The maturity date of the Mortgage Loan Agreement is February 5, 2035. The Mortgage Loan Agreement sets the interest rate to accrue at a rate of 6.5% for the first three years of the Mortgage. For the remainder of the term, the Mortgage Loan Agreement sets the interest rate spread and interest rate floor to accrue at a variable interest rate, which is based on the one-month Term SOFR as published daily by CME Group, plus a margin of 2.25%. Additionally, the Mortgage Loan Agreement provides that in the event of prepayment, Heritage Nancy Ridge shall pay the Lender a prepayment fee during the first year of the Mortgage equal to three percent (3%) of the amount prepaid, followed by two percent (2%) of the amount prepaid in year two of the Mortgage, and one percent (1%) of the amount prepaid in year three of the Mortgage.

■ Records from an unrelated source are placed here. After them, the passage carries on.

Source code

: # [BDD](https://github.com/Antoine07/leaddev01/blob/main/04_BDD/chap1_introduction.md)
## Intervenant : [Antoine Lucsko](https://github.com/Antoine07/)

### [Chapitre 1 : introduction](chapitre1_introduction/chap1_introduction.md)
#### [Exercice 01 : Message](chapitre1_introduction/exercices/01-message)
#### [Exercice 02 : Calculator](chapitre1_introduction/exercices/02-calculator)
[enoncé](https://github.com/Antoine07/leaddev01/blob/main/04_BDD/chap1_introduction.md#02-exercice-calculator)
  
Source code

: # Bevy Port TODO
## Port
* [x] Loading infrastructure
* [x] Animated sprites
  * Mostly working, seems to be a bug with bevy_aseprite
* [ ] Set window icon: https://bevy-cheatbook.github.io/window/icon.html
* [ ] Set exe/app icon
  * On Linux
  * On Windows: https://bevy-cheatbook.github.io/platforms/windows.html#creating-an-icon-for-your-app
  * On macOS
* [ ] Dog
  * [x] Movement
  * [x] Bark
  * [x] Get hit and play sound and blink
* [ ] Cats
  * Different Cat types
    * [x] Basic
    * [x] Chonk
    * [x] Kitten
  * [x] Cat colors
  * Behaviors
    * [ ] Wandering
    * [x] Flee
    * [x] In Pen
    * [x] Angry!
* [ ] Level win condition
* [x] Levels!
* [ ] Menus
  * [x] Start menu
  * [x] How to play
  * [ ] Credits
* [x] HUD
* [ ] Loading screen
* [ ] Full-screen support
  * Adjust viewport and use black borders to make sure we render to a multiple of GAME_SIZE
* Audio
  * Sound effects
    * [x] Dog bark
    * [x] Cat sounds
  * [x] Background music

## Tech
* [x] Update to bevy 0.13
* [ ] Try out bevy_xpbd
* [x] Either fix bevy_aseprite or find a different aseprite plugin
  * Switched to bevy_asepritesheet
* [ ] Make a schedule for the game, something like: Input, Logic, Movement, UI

Heritage Ridge Nancy is the borrower and the Company is the guarantor under the Mortgage Loan Agreement. The Mortgage Loan Agreement is secured by a security interest in the Nancy Ridge Property. The Mortgage Loan Agreement contains customary affirmative covenants regarding, among other things, the maintenance of records, maintenance of certain insurance coverage, compliance with governmental requirements and maintenance of several financial covenants. The Mortgage Loan Agreement also contains certain customary financial covenants and negative covenants. The outstanding balance of the Mortgage as of June 30, 2025 was $4.1 million.